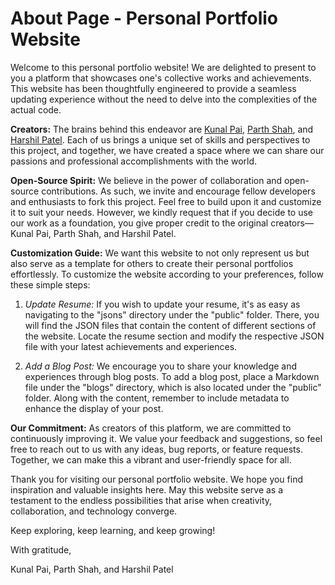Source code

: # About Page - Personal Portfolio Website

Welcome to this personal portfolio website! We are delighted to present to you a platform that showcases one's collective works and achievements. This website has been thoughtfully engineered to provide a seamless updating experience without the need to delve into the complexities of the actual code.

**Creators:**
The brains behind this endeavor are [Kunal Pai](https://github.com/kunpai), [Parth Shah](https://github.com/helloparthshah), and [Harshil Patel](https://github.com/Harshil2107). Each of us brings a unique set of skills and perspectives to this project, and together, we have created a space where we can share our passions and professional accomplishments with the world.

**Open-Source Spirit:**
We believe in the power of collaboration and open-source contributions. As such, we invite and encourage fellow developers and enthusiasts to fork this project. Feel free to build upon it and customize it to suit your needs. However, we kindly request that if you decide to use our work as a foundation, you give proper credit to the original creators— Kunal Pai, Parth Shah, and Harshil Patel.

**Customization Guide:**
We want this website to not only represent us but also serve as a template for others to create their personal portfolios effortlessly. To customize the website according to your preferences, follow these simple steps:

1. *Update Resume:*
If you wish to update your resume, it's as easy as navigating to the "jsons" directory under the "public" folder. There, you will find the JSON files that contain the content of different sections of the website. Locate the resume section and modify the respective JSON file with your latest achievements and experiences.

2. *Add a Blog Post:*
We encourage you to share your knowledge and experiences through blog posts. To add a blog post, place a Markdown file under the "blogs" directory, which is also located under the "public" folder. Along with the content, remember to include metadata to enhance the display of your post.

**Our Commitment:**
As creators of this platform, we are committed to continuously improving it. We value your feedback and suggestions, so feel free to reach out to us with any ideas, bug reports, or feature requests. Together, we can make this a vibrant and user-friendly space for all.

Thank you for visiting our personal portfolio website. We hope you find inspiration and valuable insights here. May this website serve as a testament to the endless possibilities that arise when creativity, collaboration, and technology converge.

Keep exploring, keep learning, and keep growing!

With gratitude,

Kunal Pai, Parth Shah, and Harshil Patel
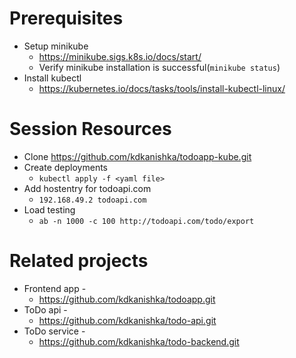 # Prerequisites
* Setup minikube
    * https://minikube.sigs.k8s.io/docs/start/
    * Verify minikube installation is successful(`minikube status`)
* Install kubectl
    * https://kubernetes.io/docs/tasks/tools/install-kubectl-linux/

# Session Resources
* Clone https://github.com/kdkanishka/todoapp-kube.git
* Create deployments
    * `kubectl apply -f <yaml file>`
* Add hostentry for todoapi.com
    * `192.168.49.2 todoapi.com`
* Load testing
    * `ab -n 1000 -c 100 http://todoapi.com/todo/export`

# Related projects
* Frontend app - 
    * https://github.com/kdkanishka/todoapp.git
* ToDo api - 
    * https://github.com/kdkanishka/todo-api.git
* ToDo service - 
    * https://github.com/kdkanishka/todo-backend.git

※ ※ ※

Problem details:
Everything in the listing above must be retyped exactly, except for the pictures.

Response to the task:
Source code

: # About Page - Personal Portfolio Website

Welcome to this personal portfolio website! We are delighted to present to you a platform that showcases one's collective works and achievements. This website has been thoughtfully engineered to provide a seamless updating experience without the need to delve into the complexities of the actual code.

**Creators:**
The brains behind this endeavor are [Kunal Pai](https://github.com/kunpai), [Parth Shah](https://github.com/helloparthshah), and [Harshil Patel](https://github.com/Harshil2107). Each of us brings a unique set of skills and perspectives to this project, and together, we have created a space where we can share our passions and professional accomplishments with the world.

**Open-Source Spirit:**
We believe in the power of collaboration and open-source contributions. As such, we invite and encourage fellow developers and enthusiasts to fork this project. Feel free to build upon it and customize it to suit your needs. However, we kindly request that if you decide to use our work as a foundation, you give proper credit to the original creators— Kunal Pai, Parth Shah, and Harshil Patel.

**Customization Guide:**
We want this website to not only represent us but also serve as a template for others to create their personal portfolios effortlessly. To customize the website according to your preferences, follow these simple steps:

1. *Update Resume:*
If you wish to update your resume, it's as easy as navigating to the "jsons" directory under the "public" folder. There, you will find the JSON files that contain the content of different sections of the website. Locate the resume section and modify the respective JSON file with your latest achievements and experiences.

2. *Add a Blog Post:*
We encourage you to share your knowledge and experiences through blog posts. To add a blog post, place a Markdown file under the "blogs" directory, which is also located under the "public" folder. Along with the content, remember to include metadata to enhance the display of your post.

**Our Commitment:**
As creators of this platform, we are committed to continuously improving it. We value your feedback and suggestions, so feel free to reach out to us with any ideas, bug reports, or feature requests. Together, we can make this a vibrant and user-friendly space for all.

Thank you for visiting our personal portfolio website. We hope you find inspiration and valuable insights here. May this website serve as a testament to the endless possibilities that arise when creativity, collaboration, and technology converge.

Keep exploring, keep learning, and keep growing!

With gratitude,

Kunal Pai, Parth Shah, and Harshil Patel
 # Prerequisites
* Setup minikube
    * https://minikube.sigs.k8s.io/docs/start/
    * Verify minikube installation is successful(`minikube status`)
* Install kubectl
    * https://kubernetes.io/docs/tasks/tools/install-kubectl-linux/

# Session Resources
* Clone https://github.com/kdkanishka/todoapp-kube.git
* Create deployments
    * `kubectl apply -f <yaml file>`
* Add hostentry for todoapi.com
    * `192.168.49.2 todoapi.com`
* Load testing
    * `ab -n 1000 -c 100 http://todoapi.com/todo/export`

# Related projects
* Frontend app - 
    * https://github.com/kdkanishka/todoapp.git
* ToDo api - 
    * https://github.com/kdkanishka/todo-api.git
* ToDo service - 
    * https://github.com/kdkanishka/todo-backend.git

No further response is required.